[Stored items from a collection]
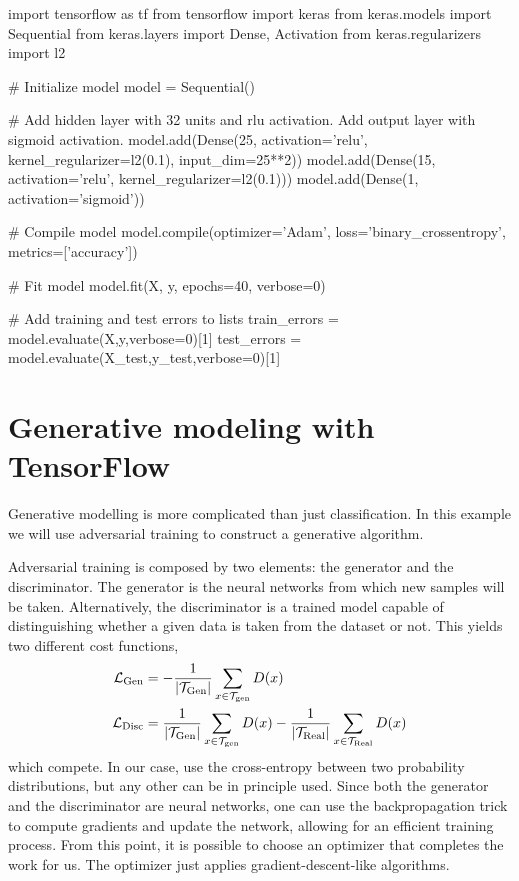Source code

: \documentclass[]{report}
\begin{document}
\begin{boxedverbatim}
import tensorflow as tf
from tensorflow import keras
from keras.models import Sequential
from keras.layers import Dense, Activation
from keras.regularizers import l2

# Initialize model
model = Sequential()

# Add hidden layer with 32 units and rlu activation. Add output layer with sigmoid activation.
model.add(Dense(25, activation='relu', kernel_regularizer=l2(0.1), input_dim=25**2))
model.add(Dense(15, activation='relu', kernel_regularizer=l2(0.1)))
model.add(Dense(1, activation='sigmoid'))

# Compile model
model.compile(optimizer='Adam', loss='binary_crossentropy', metrics=['accuracy'])

# Fit model
model.fit(X, y, epochs=40, verbose=0)

# Add training and test errors to lists
train_errors = model.evaluate(X,y,verbose=0)[1]
test_errors = model.evaluate(X_test,y_test,verbose=0)[1] 
\end{boxedverbatim}
\vskip5mm

\section{Generative modeling with TensorFlow}\label{sec.generative-tensorflow}

Generative modelling is more complicated than just classification. In this example we will use adversarial training to construct a generative algorithm. 

Adversarial training is composed by two elements: the generator and the discriminator. The generator is the neural networks from which new samples will be taken. Alternatively, the discriminator is a trained model capable of distinguishing whether a given data is taken from the dataset or not. This yields two different cost functions,
\begin{align}
\mathcal L_{\rm Gen} & = -\frac{1}{\vert \mathcal T_{\rm Gen} \vert}\sum_{x \in \mathcal T_{\rm gen}} D(x)\\
\mathcal L_{\rm Disc} & = \frac{1}{\vert \mathcal T_{\rm Gen} \vert}\sum_{x \in \mathcal T_{\rm gen}} D(x) - \frac{1}{\vert \mathcal T_{\rm Real} \vert}\sum_{x \in \mathcal T_{\rm Real}} D(x)
\end{align}
which compete. In our case, use the cross-entropy between two probability distributions, but any other can be in principle used. Since both the generator and the discriminator are neural networks, one can use the backpropagation trick to compute gradients and update the network, allowing for an efficient training process. From this point, it is possible to choose an optimizer that completes the work for us. The optimizer just applies gradient-descent-like algorithms. 
\end{document}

» **What to do**: Which lines hold the word "with"? Return all of them from the records above.

» **Answer box**:
# Add hidden layer with 32 units and rlu activation. Add output layer with sigmoid activation.
\section{Generative modeling with TensorFlow}\label{sec.generative-tensorflow}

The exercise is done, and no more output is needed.